Built Gova, a declarative GUI framework for Go

I spent the last few months building Gova. It is a declarative GUI framework for Go that compiles native desktop apps to a single static binary on macOS, Windows, and Linux. Struct-based components, reactive state, real native dialogs where the platform offers them. No Electron, no embedded webview, no JavaScript runtime.
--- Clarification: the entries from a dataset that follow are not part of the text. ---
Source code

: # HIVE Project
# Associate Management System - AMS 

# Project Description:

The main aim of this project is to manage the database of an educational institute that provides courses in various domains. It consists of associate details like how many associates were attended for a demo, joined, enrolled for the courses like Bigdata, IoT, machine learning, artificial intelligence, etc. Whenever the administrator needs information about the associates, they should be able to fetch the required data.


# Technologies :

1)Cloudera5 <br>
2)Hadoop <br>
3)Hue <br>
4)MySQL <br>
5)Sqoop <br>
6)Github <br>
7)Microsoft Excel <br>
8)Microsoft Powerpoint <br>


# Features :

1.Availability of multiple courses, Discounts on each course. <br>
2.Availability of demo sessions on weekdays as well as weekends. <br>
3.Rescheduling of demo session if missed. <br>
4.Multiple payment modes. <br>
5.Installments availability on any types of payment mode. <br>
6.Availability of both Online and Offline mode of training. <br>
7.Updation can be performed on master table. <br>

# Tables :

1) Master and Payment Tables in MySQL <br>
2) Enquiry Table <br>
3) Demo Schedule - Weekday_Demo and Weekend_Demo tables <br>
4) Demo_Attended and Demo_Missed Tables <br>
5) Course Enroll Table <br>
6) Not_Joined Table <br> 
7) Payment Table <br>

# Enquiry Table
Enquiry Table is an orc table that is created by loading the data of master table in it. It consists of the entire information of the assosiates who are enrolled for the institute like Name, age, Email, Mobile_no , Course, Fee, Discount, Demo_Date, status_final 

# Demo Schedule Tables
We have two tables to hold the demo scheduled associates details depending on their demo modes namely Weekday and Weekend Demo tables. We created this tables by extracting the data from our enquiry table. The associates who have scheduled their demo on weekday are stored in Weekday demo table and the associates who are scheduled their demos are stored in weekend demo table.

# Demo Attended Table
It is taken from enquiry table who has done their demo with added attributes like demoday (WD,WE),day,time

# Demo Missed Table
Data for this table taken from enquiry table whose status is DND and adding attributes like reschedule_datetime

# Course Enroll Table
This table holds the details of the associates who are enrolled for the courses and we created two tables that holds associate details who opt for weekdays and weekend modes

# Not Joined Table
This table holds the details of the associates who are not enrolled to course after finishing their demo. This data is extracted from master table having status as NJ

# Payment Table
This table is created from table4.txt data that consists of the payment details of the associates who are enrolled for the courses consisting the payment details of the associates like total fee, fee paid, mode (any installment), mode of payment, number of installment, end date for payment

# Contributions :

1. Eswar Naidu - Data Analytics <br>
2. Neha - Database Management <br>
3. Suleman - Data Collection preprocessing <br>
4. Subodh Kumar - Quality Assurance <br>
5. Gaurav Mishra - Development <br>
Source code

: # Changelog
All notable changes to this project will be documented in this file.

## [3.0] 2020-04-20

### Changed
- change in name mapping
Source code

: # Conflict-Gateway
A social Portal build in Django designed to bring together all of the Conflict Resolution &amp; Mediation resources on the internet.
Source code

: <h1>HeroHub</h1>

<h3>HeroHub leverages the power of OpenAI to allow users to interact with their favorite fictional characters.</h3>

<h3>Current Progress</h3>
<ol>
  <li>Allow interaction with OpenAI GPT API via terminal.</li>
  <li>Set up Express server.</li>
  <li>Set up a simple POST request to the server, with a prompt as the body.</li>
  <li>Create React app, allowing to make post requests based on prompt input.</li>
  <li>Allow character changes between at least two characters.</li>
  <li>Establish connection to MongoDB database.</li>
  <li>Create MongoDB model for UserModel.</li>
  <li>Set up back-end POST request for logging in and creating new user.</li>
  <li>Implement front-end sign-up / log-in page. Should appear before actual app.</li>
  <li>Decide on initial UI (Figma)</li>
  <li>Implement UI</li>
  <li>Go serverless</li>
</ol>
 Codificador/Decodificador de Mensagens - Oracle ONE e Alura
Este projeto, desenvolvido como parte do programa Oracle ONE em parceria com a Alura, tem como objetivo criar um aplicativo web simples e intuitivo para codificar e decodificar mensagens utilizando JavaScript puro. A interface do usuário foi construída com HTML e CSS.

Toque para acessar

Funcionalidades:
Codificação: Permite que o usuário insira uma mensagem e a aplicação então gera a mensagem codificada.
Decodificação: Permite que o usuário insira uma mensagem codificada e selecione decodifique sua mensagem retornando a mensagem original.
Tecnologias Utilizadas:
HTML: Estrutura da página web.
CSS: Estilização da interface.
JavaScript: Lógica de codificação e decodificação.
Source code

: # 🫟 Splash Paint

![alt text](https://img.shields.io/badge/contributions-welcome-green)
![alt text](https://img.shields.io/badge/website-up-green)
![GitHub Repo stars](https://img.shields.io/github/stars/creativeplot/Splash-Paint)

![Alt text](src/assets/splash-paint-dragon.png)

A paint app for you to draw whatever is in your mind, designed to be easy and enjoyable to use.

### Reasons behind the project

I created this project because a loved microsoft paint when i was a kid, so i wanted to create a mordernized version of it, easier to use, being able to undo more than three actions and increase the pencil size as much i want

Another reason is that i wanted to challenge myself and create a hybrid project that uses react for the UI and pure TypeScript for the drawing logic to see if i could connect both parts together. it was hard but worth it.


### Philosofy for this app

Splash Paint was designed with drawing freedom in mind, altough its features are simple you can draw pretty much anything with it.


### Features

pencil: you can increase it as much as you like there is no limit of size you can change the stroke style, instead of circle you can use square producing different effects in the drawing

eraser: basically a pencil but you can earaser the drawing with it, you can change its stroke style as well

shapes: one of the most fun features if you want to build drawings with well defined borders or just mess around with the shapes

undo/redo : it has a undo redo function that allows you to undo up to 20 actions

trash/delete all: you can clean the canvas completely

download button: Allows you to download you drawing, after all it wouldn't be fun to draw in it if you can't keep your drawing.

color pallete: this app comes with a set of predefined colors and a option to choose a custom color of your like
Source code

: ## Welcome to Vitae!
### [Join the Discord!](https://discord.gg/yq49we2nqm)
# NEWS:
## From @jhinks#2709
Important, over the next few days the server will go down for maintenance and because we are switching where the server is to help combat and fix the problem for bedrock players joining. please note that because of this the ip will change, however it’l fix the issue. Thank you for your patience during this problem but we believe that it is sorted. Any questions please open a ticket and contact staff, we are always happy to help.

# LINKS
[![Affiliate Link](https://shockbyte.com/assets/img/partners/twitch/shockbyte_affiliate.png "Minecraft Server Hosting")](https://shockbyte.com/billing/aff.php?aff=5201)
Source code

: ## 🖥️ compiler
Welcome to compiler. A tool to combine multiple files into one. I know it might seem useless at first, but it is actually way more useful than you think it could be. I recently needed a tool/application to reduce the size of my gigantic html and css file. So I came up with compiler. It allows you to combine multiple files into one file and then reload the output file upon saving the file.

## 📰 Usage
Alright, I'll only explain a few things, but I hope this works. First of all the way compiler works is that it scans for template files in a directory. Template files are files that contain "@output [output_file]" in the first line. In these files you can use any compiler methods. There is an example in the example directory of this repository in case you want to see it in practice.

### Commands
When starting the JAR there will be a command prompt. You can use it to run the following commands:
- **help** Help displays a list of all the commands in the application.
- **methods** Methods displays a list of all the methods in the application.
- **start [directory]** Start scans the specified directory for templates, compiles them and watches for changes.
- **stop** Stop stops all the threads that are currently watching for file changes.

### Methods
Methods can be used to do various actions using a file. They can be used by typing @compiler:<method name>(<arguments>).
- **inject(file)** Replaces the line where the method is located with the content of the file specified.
Here is a full Counter app:

package main

import g "github.com/nv404/gova"

type Counter struct{}

func (Counter) Body(s *g.Scope) g.View {
    count := g.State(s, 0)
    return g.VStack(
        g.Text(count.Format("Count: %d")).Font(g.Title),
        g.HStack(
            g.Button("-", func() { count.Set(count.Get() - 1) }),
            g.Button("+", func() { count.Set(count.Get() + 1) }),
        ).Spacing(g.SpaceMD),
    ).Padding(g.SpaceLG)
}

func main() {
    g.Run("Counter", g.Define(func(s *g.Scope) g.View {
        return Counter{}
    }))
}

go run . and a real native window appears. No scaffolding, no config file, no build step beyond the Go toolchain.

What ships today

• Components as plain Go structs with typed prop fields, composed with function calls.
• Reactive primitives: State, Signal, Store, PersistedState. All keyed by call site, which means no hook rules and no string keys.
• Real native dialogs on macOS through cgo: NSAlert, NSOpenPanel, NSSavePanel, NSDockTile badge, progress, and menu. Fyne fallbacks on Windows and Linux so portable code keeps running.
• gova dev CLI with hot reload. UI state optionally survives the reload via PersistedState.
• One codebase, three targets. 32 MB static binary for Counter, 23 MB stripped.
• Headless testing via TestRender so you can assert on the view tree without opening a window.

A slightly bigger slice

A todo row with a reactive model, a delete button, and a text field that grows to fill the width:

gova.List(todos,
    func(t Todo) int { return t.ID },
    func(i int, todo Todo) gova.View {
        return gova.HStack(
            gova.Toggle(todo.Done).OnChange(func(done bool) {
                model.Update(func(m Model) Model {
                    return toggleTodo(m, todo.ID, done)
                })
            }),
            gova.Text(todo.Text),
            gova.Spacer(),
            gova.Button("Delete", func() {
                model.Update(func(m Model) Model {
                    return removeTodo(m, todo.ID)
                })
            }).Color(gova.Red),
        )
    },
)

Modifier order does not matter. Defaults are Go zero values. The compiler checks your UI.

Install

go get github.com/nv404/gova@latest

Optional CLI for a hot-reload workflow:

go install github.com/nv404/gova/cmd/gova@latest
gova dev ./examples/counter

Requires Go 1.26+ and a C toolchain. One go get pulls Fyne and its native dependencies transitively.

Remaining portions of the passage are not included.